After reading and writing about the journey of Lewis & Clark over the past few days, I decided to conduct an expedition of my own along the Missouri River. So, this morning, I headed south from Columbia, dipping across Gans Creek at Rockbridge State Park, crossing wooded hills and rolling farmlands to its south and then dropping into the broad valley of Bonne Femme Creek. Nearing the mouth of the latter stream, I parked my pickup and took a walk along the Katy Trail, a Missouri State Park that parallels the Missouri River for much of its course in the State.
Crossing the Bonne Femme bridge, I stopped to look for mink or otter along the creek's muddy banks; no success in that regard but I did spot a green heron hunting in the flotsam and a flock of red-headed woodpeckers in dead trees along the stream. Woodlands along the trail were full of summer songbirds, including yellow warblers, yellow-breasted chats and blue-gray gnatcatchers. Returning to my pickup, I drove out to the banks of the Missouri, just in time to see two bald eagles alight in the cottonwoods that line the river; red-tailed hawks, eastern kingbirds, great crested flycatchers and Baltimore orioles were also observed in those trees. Cropfields and the brushy floodplain borders attracted a mix of sparrows, dickcissels, American goldfinches and indigo buntings while transient pools drew leopard frogs, snapping turtles, killdeer, spotted sandpipers, great blue herons and small flocks of migrant shorebirds. Swallows (tree, barn and cliff) gathered on powerlines or strafed the fields and river, preparing for their journey to South America.

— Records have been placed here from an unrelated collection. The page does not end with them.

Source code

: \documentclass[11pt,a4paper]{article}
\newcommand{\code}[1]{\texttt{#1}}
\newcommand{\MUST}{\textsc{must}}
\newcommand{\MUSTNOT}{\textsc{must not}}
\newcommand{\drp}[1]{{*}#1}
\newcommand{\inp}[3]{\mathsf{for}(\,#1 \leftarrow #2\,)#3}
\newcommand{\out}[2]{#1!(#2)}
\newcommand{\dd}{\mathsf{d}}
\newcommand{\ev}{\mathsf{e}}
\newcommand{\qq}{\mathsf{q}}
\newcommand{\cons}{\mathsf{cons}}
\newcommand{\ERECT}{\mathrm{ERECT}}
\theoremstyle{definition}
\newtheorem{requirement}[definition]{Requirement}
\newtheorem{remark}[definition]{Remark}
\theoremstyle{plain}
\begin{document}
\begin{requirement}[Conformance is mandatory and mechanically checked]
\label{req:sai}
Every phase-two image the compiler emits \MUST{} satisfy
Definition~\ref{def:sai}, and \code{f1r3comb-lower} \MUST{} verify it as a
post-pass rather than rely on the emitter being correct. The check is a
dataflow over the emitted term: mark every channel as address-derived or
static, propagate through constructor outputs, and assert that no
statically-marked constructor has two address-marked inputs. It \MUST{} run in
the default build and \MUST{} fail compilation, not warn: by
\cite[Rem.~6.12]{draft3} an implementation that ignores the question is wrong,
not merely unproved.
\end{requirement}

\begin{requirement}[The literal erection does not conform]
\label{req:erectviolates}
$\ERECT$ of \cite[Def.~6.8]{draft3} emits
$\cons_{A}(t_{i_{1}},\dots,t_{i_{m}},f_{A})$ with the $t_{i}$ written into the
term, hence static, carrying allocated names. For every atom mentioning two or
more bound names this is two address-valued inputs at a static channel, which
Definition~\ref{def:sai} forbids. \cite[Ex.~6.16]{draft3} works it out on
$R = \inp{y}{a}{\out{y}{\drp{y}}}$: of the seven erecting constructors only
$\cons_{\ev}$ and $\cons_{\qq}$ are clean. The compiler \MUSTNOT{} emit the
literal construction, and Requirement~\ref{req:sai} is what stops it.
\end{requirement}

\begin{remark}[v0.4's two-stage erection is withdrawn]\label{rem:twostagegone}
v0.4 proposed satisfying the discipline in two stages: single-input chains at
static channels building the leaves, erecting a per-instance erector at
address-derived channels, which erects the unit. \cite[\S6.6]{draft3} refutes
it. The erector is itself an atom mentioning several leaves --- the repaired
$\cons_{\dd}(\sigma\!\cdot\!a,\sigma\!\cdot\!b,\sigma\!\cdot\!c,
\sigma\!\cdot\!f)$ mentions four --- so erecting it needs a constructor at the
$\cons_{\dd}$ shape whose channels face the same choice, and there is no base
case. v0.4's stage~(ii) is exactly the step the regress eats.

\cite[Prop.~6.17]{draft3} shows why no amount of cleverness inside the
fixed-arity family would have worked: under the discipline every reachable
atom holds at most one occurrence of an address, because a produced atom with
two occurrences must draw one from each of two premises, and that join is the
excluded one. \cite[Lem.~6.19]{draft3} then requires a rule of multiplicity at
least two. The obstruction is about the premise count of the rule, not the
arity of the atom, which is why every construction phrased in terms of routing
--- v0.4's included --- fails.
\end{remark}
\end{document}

Gazing upriver, I realized that the landscape still looks very much like it did to Lewis & Clark in 1804; as if to strengthen that impression, a canoeist paddled down the river, his craft loaded with fishing and camping gear. Though I did not encounter massive herds of bison, grizzlies or packs of wolves on my brief expedition, I did see at least forty species of birds on this bright summer morning, creatures that were all but ignored in the Journals of Lewis & Clark (at least in the edited version). Sadly, most modern Americans are oblivious of this avian diversity as well.